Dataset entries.
::::::

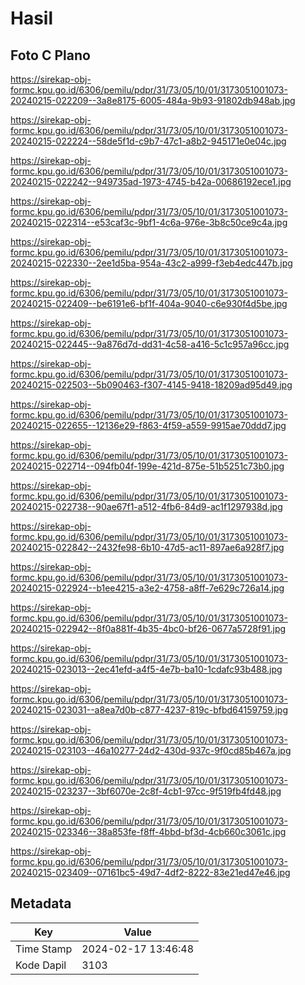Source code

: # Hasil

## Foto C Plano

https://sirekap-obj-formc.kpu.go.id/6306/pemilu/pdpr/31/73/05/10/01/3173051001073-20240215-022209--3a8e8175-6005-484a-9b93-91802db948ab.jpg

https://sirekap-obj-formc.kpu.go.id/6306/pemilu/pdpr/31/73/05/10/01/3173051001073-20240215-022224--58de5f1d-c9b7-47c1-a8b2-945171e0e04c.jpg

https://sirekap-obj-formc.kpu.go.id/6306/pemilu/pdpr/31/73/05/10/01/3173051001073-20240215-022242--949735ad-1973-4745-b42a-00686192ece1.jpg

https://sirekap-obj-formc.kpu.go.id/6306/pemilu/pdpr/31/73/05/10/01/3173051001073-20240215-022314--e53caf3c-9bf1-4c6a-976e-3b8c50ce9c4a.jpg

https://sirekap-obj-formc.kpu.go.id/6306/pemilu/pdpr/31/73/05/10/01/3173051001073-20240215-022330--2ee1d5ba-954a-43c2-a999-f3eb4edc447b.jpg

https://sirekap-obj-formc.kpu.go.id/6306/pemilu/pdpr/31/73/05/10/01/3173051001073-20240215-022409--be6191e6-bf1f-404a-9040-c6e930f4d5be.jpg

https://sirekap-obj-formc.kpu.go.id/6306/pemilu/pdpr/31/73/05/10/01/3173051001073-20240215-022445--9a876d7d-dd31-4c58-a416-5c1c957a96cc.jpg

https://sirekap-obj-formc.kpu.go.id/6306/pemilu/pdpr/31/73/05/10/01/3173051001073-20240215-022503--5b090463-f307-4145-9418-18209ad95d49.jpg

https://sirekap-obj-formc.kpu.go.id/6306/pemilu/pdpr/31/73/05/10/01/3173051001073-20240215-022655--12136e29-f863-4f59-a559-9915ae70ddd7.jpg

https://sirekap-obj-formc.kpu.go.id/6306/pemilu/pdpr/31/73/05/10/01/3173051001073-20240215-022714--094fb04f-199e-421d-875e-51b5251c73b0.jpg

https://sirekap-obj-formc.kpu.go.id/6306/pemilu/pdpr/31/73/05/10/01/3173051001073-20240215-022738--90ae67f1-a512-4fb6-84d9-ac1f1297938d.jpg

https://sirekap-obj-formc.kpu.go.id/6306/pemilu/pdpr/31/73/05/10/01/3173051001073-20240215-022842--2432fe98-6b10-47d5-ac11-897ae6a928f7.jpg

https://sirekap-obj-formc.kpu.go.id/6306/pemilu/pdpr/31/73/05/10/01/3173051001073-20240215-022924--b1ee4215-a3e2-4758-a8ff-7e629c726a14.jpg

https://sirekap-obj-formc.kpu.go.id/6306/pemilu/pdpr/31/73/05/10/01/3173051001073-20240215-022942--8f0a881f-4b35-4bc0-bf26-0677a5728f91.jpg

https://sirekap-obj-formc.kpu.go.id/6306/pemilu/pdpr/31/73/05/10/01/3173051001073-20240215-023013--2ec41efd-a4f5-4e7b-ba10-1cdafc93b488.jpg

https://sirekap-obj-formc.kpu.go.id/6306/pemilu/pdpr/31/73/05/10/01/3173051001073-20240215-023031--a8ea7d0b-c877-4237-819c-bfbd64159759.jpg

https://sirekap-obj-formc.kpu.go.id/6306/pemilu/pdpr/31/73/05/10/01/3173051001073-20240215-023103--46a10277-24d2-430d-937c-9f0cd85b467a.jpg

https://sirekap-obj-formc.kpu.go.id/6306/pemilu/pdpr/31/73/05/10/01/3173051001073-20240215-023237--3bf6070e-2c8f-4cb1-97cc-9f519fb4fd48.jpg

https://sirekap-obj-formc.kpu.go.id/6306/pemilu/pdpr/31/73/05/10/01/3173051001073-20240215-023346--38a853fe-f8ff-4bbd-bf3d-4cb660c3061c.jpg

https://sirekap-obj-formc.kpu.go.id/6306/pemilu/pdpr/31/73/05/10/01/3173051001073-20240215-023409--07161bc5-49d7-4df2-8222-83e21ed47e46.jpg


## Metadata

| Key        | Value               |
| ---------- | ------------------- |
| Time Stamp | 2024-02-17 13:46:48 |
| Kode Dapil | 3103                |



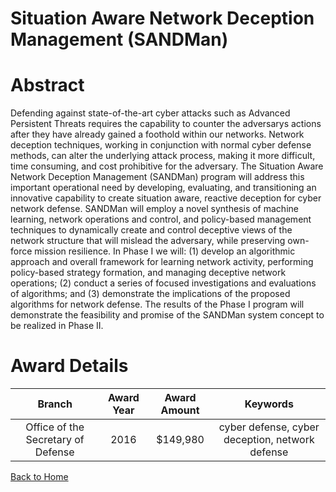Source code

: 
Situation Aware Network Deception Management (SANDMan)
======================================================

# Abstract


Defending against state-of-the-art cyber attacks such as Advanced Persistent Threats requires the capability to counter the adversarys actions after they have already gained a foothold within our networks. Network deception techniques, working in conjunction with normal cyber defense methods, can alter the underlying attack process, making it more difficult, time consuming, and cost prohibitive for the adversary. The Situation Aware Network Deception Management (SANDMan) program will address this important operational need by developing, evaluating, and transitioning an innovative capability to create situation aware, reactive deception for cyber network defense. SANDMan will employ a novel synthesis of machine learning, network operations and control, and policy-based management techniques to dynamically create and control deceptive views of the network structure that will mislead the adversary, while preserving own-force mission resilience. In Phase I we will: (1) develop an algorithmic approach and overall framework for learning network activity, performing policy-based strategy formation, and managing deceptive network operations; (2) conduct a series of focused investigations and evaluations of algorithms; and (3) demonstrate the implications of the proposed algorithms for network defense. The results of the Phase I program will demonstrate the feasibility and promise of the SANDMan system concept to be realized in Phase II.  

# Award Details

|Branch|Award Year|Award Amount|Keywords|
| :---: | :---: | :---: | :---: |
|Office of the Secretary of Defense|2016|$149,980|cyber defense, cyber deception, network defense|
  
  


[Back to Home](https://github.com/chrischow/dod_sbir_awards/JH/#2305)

::::::

Task instructions. Please keep the pictures out and reproduce the records above exactly.

Written answer.
Source code

: # Hasil

## Foto C Plano

https://sirekap-obj-formc.kpu.go.id/6306/pemilu/pdpr/31/73/05/10/01/3173051001073-20240215-022209--3a8e8175-6005-484a-9b93-91802db948ab.jpg

https://sirekap-obj-formc.kpu.go.id/6306/pemilu/pdpr/31/73/05/10/01/3173051001073-20240215-022224--58de5f1d-c9b7-47c1-a8b2-945171e0e04c.jpg

https://sirekap-obj-formc.kpu.go.id/6306/pemilu/pdpr/31/73/05/10/01/3173051001073-20240215-022242--949735ad-1973-4745-b42a-00686192ece1.jpg

https://sirekap-obj-formc.kpu.go.id/6306/pemilu/pdpr/31/73/05/10/01/3173051001073-20240215-022314--e53caf3c-9bf1-4c6a-976e-3b8c50ce9c4a.jpg

https://sirekap-obj-formc.kpu.go.id/6306/pemilu/pdpr/31/73/05/10/01/3173051001073-20240215-022330--2ee1d5ba-954a-43c2-a999-f3eb4edc447b.jpg

https://sirekap-obj-formc.kpu.go.id/6306/pemilu/pdpr/31/73/05/10/01/3173051001073-20240215-022409--be6191e6-bf1f-404a-9040-c6e930f4d5be.jpg

https://sirekap-obj-formc.kpu.go.id/6306/pemilu/pdpr/31/73/05/10/01/3173051001073-20240215-022445--9a876d7d-dd31-4c58-a416-5c1c957a96cc.jpg

https://sirekap-obj-formc.kpu.go.id/6306/pemilu/pdpr/31/73/05/10/01/3173051001073-20240215-022503--5b090463-f307-4145-9418-18209ad95d49.jpg

https://sirekap-obj-formc.kpu.go.id/6306/pemilu/pdpr/31/73/05/10/01/3173051001073-20240215-022655--12136e29-f863-4f59-a559-9915ae70ddd7.jpg

https://sirekap-obj-formc.kpu.go.id/6306/pemilu/pdpr/31/73/05/10/01/3173051001073-20240215-022714--094fb04f-199e-421d-875e-51b5251c73b0.jpg

https://sirekap-obj-formc.kpu.go.id/6306/pemilu/pdpr/31/73/05/10/01/3173051001073-20240215-022738--90ae67f1-a512-4fb6-84d9-ac1f1297938d.jpg

https://sirekap-obj-formc.kpu.go.id/6306/pemilu/pdpr/31/73/05/10/01/3173051001073-20240215-022842--2432fe98-6b10-47d5-ac11-897ae6a928f7.jpg

https://sirekap-obj-formc.kpu.go.id/6306/pemilu/pdpr/31/73/05/10/01/3173051001073-20240215-022924--b1ee4215-a3e2-4758-a8ff-7e629c726a14.jpg

https://sirekap-obj-formc.kpu.go.id/6306/pemilu/pdpr/31/73/05/10/01/3173051001073-20240215-022942--8f0a881f-4b35-4bc0-bf26-0677a5728f91.jpg

https://sirekap-obj-formc.kpu.go.id/6306/pemilu/pdpr/31/73/05/10/01/3173051001073-20240215-023013--2ec41efd-a4f5-4e7b-ba10-1cdafc93b488.jpg

https://sirekap-obj-formc.kpu.go.id/6306/pemilu/pdpr/31/73/05/10/01/3173051001073-20240215-023031--a8ea7d0b-c877-4237-819c-bfbd64159759.jpg

https://sirekap-obj-formc.kpu.go.id/6306/pemilu/pdpr/31/73/05/10/01/3173051001073-20240215-023103--46a10277-24d2-430d-937c-9f0cd85b467a.jpg

https://sirekap-obj-formc.kpu.go.id/6306/pemilu/pdpr/31/73/05/10/01/3173051001073-20240215-023237--3bf6070e-2c8f-4cb1-97cc-9f519fb4fd48.jpg

https://sirekap-obj-formc.kpu.go.id/6306/pemilu/pdpr/31/73/05/10/01/3173051001073-20240215-023346--38a853fe-f8ff-4bbd-bf3d-4cb660c3061c.jpg

https://sirekap-obj-formc.kpu.go.id/6306/pemilu/pdpr/31/73/05/10/01/3173051001073-20240215-023409--07161bc5-49d7-4df2-8222-83e21ed47e46.jpg


## Metadata

| Key        | Value               |
| ---------- | ------------------- |
| Time Stamp | 2024-02-17 13:46:48 |
| Kode Dapil | 3103                |



Source code

: 
Situation Aware Network Deception Management (SANDMan)
======================================================

# Abstract


Defending against state-of-the-art cyber attacks such as Advanced Persistent Threats requires the capability to counter the adversarys actions after they have already gained a foothold within our networks. Network deception techniques, working in conjunction with normal cyber defense methods, can alter the underlying attack process, making it more difficult, time consuming, and cost prohibitive for the adversary. The Situation Aware Network Deception Management (SANDMan) program will address this important operational need by developing, evaluating, and transitioning an innovative capability to create situation aware, reactive deception for cyber network defense. SANDMan will employ a novel synthesis of machine learning, network operations and control, and policy-based management techniques to dynamically create and control deceptive views of the network structure that will mislead the adversary, while preserving own-force mission resilience. In Phase I we will: (1) develop an algorithmic approach and overall framework for learning network activity, performing policy-based strategy formation, and managing deceptive network operations; (2) conduct a series of focused investigations and evaluations of algorithms; and (3) demonstrate the implications of the proposed algorithms for network defense. The results of the Phase I program will demonstrate the feasibility and promise of the SANDMan system concept to be realized in Phase II.  

# Award Details

|Branch|Award Year|Award Amount|Keywords|
| :---: | :---: | :---: | :---: |
|Office of the Secretary of Defense|2016|$149,980|cyber defense, cyber deception, network defense|
  
  


[Back to Home](https://github.com/chrischow/dod_sbir_awards/JH/#2305)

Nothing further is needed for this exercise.